Database Guide
==============

Running the application database
--------------------------------

The application expects a PostgreSQL database to be available.
The database needs the following environment variables to be set
correctly:

- POSTGRES_USER: The database user, which should have access to the database
- POSTGRES_PASSWORD: The database's user password.
- POSTGRES_DB_NAME: The database name.
- POSTGRES_HOST: The host that the database is available on. (It is vital that the container has access to this host)
- POSTGRES_SCHEMA_NAME: The schema that is available to the user for the user.

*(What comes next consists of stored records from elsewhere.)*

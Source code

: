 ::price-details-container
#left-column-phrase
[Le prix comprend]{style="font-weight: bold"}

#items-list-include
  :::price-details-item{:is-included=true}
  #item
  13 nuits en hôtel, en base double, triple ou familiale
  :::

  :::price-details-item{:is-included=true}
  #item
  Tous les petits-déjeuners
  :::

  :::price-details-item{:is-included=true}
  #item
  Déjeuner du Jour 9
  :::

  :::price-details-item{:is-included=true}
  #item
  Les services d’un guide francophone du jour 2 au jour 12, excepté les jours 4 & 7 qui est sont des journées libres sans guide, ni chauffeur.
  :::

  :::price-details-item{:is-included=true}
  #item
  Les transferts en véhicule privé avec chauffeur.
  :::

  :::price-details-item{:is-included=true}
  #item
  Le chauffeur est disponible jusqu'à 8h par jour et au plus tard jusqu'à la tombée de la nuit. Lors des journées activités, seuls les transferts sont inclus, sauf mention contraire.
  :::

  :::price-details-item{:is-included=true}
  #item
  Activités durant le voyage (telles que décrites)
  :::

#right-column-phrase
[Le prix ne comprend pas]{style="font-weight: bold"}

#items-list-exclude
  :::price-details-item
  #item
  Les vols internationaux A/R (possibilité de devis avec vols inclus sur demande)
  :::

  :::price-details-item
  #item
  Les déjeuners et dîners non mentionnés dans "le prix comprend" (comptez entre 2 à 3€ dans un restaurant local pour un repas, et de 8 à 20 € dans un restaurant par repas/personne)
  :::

Database schema management
--------------------------

The ``SkyComponent`` model dynamically generates columns from the dataclasses
defined in ``ska-sdp-datamodels``, while database-specific concerns (indexes, methods)
are hardcoded for maintainability.

Schema architecture
...................

The ``models.py`` file defines two models:

**SkyComponent Model**
    - Dynamically generated columns: Field names and types are read from the
      ``SkyComponent`` dataclass at module import time, ensuring automatic synchronization
      with upstream data model changes
    - Hardcoded database fields: The ``gsm_id`` field is explicitly defined for
      cross-table indexing and is not part of the scientific data model

**GlobalSkyModelMetadata Model**
    - Dynamically generated columns: Field names and types are read from the
      ``GlobalSkyModelMetadata`` dataclass at module import time

Dynamic column generation
.........................

The dynamic column generation happens at module import time through the
``_add_dynamic_columns_to_model()`` helper function:

1. The function iterates over the dataclass's ``__annotations__`` dictionary
2. Each field's type annotation is converted to an appropriate SQLAlchemy column type
3. Columns are added as attributes to the model class using ``setattr()``
4. Special handling ensures the ``name`` field is unique and not nullable

This approach runs once when the module is first imported. Subsequent imports use the
cached module with fully-formed classes. When the upstream dataclass changes (e.g.,
new field added), the database model automatically includes that field on the next import—no
code generation needed.

.. _alembic_upload:

Schema management with Alembic
..............................

The database schema is being managed by `Alembic <https://alembic.sqlalchemy.org/en/latest/>`_

The alembic migration tool is available through the ``alembic`` command.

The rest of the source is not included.